(STORED DATA begins)
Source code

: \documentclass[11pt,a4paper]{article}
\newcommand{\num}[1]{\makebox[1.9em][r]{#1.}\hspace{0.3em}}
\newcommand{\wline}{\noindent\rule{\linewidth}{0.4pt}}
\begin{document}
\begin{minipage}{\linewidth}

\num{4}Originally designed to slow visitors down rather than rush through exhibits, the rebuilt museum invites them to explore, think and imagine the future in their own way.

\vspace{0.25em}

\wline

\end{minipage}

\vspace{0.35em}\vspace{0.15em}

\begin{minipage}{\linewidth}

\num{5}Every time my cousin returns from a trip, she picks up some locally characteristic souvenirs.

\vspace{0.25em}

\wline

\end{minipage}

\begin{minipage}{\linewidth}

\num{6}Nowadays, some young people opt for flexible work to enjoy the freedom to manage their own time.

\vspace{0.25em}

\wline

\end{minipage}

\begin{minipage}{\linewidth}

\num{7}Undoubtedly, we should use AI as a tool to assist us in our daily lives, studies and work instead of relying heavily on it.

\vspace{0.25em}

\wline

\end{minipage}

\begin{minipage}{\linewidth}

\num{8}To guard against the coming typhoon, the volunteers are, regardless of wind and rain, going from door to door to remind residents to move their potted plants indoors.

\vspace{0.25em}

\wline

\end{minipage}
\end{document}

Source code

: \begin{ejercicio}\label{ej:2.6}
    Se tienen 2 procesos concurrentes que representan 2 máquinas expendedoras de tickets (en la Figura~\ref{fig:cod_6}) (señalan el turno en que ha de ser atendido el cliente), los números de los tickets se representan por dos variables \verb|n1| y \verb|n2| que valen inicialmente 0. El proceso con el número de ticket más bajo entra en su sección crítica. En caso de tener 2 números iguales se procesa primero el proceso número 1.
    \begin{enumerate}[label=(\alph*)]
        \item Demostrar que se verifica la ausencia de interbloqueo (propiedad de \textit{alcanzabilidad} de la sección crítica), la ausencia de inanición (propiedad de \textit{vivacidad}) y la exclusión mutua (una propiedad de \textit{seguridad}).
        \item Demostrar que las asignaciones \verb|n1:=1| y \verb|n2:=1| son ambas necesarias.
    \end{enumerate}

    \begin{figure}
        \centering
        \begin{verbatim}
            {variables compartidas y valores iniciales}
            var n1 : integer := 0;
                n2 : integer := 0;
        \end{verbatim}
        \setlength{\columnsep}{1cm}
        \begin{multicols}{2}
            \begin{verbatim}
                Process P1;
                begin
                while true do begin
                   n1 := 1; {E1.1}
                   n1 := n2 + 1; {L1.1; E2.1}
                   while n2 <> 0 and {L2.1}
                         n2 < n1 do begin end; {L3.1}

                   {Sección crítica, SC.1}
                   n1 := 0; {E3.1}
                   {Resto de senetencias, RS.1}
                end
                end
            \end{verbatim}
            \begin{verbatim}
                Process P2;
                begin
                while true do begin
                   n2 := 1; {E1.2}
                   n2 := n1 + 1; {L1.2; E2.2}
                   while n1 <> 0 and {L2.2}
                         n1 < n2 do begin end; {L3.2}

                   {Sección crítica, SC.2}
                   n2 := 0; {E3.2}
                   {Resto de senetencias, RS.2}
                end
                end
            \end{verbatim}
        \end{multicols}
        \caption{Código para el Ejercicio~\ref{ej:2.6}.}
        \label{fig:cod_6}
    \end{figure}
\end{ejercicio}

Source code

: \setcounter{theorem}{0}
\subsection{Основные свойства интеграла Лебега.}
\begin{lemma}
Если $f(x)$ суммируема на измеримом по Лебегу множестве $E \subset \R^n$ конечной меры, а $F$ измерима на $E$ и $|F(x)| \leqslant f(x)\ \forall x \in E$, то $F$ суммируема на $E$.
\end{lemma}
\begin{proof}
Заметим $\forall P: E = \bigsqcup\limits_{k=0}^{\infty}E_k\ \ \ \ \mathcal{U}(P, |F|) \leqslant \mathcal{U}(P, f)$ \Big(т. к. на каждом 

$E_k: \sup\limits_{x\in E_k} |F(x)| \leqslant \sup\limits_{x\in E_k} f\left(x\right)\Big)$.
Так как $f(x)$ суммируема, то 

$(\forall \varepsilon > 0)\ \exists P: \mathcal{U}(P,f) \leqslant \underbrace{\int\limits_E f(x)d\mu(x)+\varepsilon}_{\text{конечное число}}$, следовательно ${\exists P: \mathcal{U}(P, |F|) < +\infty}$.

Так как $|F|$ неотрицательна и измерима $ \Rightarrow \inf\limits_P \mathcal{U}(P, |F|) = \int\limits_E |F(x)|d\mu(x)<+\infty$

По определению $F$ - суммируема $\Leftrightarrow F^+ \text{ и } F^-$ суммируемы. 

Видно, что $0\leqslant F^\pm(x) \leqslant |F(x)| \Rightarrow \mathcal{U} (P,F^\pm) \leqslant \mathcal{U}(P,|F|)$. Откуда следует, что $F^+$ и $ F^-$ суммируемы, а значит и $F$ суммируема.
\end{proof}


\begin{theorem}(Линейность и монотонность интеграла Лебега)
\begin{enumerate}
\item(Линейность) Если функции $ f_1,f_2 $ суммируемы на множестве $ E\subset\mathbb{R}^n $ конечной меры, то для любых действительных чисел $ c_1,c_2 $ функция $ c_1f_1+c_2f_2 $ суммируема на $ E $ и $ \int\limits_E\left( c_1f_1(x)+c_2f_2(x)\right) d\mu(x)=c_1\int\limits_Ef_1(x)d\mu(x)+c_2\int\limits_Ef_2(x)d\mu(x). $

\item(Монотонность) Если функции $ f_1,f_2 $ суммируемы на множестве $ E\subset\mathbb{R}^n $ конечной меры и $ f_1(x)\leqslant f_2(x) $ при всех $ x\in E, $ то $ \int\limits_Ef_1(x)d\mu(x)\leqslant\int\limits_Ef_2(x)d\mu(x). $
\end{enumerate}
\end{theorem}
(STORED DATA ends)
From the records above, copy every line that includes the word "while".

                while true do begin
                   while n2 <> 0 and {L2.1}
                while true do begin
                   while n1 <> 0 and {L2.2}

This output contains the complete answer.